The qualified research expense base amount is computed by multiplying the “fixed-base percentage” by the taxpayer’s average annual gross receipts for the four preceding years. 34 However, the base amount may not be less than 50% of the qualified research expenses for the year. 35 The fixed-base percentage is equal to the percentage that the aggregate qualified research expenses of the taxpayer after 1983 and before 1989 is of the aggregate gross receipts of the taxpayer for such tax years. 36 The fixed-base percentage may not exceed 16%. 37 Special computation rules are provided for companies that began having gross receipts and qualified research expenses after 1983. 38
For tax years after 2006, taxpayers may elect to compute the credit using the alternative simplified credit method. 39 The election may be revoked only with the consent of the IRS. 40 Under this method, the credit is equal to 14% of the excess of the qualified research expenses for the year over 50% of the average qualified research expenses for the three preceding tax years. 41
Under both methods, qualified research must meet the following requirements:
- The expenditures must be incurred in connection with the taxpayer’s trade or business and must be a research cost in the experimental or laboratory sense in accordance with Sec. 174;
- The research must be undertaken to discover information that is technological in nature (technological information test);
- The discovered information must be intended to be useful in the development of a new or improved business component of the taxpayer (business component test); and
- Substantially all the research activities must constitute elements of a process of experimentation for a qualified purpose (process-of-experimentation test). 42
The research credit is available only for research expenditures incurred in carrying on a trade or business 43 or for research expenses incurred in a business in which the taxpayer already is engaged. Research expenses incurred in developing a product for a new business prior to commencing the business are not eligible for the credit. 44 An exception exists for start-up businesses that have in-house research expenses, provided the taxpayer’s principal purpose is to use the results in the active conduct of a future trade or business. 45
To satisfy the technological information test, the process of experimentation used to discover information must fundamentally rely on principles of the physical or biological sciences, engineering, or computer science. 46 A taxpayer may use existing technologies and rely on existing principles of those disciplines.

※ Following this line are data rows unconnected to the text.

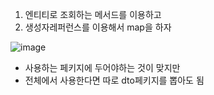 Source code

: 1. 엔티티로 조회하는 메서드를 이용하고
2. 생성자레퍼런스를 이용해서 map을 하자

![image](https://user-images.githubusercontent.com/108928206/194797862-5ddc0de0-c909-4863-b094-25b9ef0fce2d.png)

- 사용하는 페키지에 두어야하는 것이 맞지만
- 전체에서 사용한다면 따로 dto페키지를 뽑아도 됨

For purposes of the business component test, a business component is any product, process, computer software, technique, formula, or invention that is to be held for sale, lease, or license or used in a trade or business of the taxpayer. 47 Expenditures for research related to a new or improved function, performance, reliability, or quality of a business component will qualify for the credit. 48 However, research related to style, taste, cosmetic, or seasonal design factors will not qualify. 49 A taxpayer must be able to tie the research for which it is claiming the credit to the relevant business component.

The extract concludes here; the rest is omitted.